Torniamo a Black Mirror. Il titolo all’episodio è Arkangel. Arkangel è un microchip impiantato nel cervello dei figli. Per mezzo di un tablet, il genitore può vedere ciò che vede il figlio, e attivare una sorta di filtro per oscurare le immagini violente, spaventanti, stressanti. Il chip Arkangel è ciò che il sistema Proteus (o qualcosa del genere) potrebbe fare tra qualche anno. Un meccanismo per cui tutto accade per via digitale. Lo psichiatra fa la diagnosi. Prescrive il farmaco. Il chip controlla. Il paziente non può più trasgredire. Questo è un mondo futuro, dove il cittadino modello è una sorta di androide, l’androide descritto immaginato narrato da Philip Dick, il cittadino modello dei regimi totalitari.

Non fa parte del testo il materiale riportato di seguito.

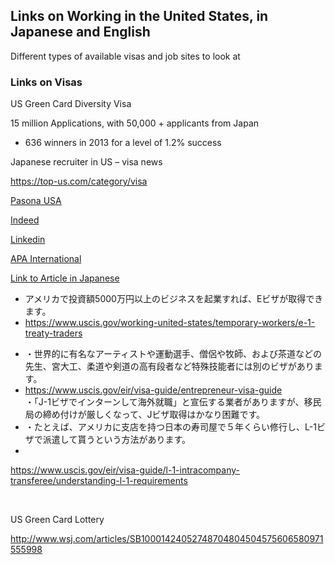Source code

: ## Links on Working in the United States, in Japanese and English
  Different types of available visas and job sites to look at

### Links on Visas
US Green Card Diversity Visa

15 million Applications, with 50,000 + applicants from Japan

* 636 winners in 2013 for a level of 1.2% success

Japanese recruiter in US – visa news

  <a href="https://top-us.com/category/visa">https://top-us.com/category/visa</a>

[Pasona USA](http://www.pasona.com/en/)

[Indeed](http://www.indeed.com/q-Bilingual-Japanese-jobs.html)

[Linkedin](https://www.linkedin.com/jobs/search?keywords=Japanese%20Bilingual&amp;location=New%20York&amp;locationId=STATES.us.ny&amp;trk=jobs_jserp_search_button_execute&amp;searchOrigin=JSERP)

[APA International](http://www.apaintl.com/)

 [Link to Article in Japanese](http://oshiete.goo.ne.jp/qa/1610635.html">http://oshiete.goo.ne.jp/qa/1610635.html)

<ul>
  <li>アメリカで投資額5000万円以上のビジネスを起業すれば、Eビザが取得できます。</li>
  <li>
    <a href="https://www.uscis.gov/working-united-states/temporary-workers/e-1-treaty-traders">https://www.uscis.gov/working-united-states/temporary-workers/e-1-treaty-traders</a>
  </li>
</ul>
<ul>
  <li>
    ・世界的に有名なアーティストや運動選手、僧侶や牧師、および茶道などの先生、宮大工、柔道や剣道の高有段者など特殊技能者には別のビザがあります。
  </li>
  <li>
    <a href="https://www.uscis.gov/eir/visa-guide/entrepreneur-visa-guide">https://www.uscis.gov/eir/visa-guide/entrepreneur-visa-guide</a><br>
    ・「J-1ビザでインターンして海外就職」と宣伝する業者がありますが、移民局の締め付けが厳しくなって、Jビザ取得はかなり困難です。
  </li>
  <li>・たとえば、アメリカに支店を持つ日本の寿司屋で５年くらい修行し、L-1ビザで派遣して貰うという方法があります。</li>
  <li></li>
</ul>
<p>
  <a href="https://www.uscis.gov/eir/visa-guide/l-1-intracompany-transferee/understanding-l-1-requirements">https://www.uscis.gov/eir/visa-guide/l-1-intracompany-transferee/understanding-l-1-requirements</a>
</p>
<p>&nbsp;</p>
<p>
  <span class="wysiwyg-underline">US Green Card Lottery</span>
</p>
<p>
  <a href="http://www.wsj.com/articles/SB10001424052748704804504575606580971555998">http://www.wsj.com/articles/SB10001424052748704804504575606580971555998</a>
</p>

“Vivremo in una democrazia in cui”, riprendo le parole di Han, “la libertà sarà stata un episodio”. Una democrazia neoliberale sotto il segno del like. Si immagini un collegamento tra il sistema Proteus che monitorizza l’assunzione del farmaco, e il profilo Facebook della persona stessa. Prendere il farmaco premiato dal like, non prenderlo sanzionato dal dislike. Essere puntuali nell’assunzione premiato da decine di love o haha oppure wow, il disattendere l’assunzione farmacologica sanzionato dal sigh o peggio dal grr. Sembra ridicolo a scriverlo, eppure stiamo già facendolo. Una specie di idiot savant si è inventato questo social network, e di anno in anno come un dio-bambino inventa nuovi codici, nuovi lemmi, nuove semplificazioni per narrare le relazioni. Sembriamo avviarci verso una semplificazione lessicale ed emotiva che rassomiglia alla neolingua immaginata da Orwell in 1984, la semplificata neolingua incaricata di sostituire l’archilingua perché l’archilingua è articolata, complicata, la neolingua è semplificata, funzionale a semplificare il pensiero.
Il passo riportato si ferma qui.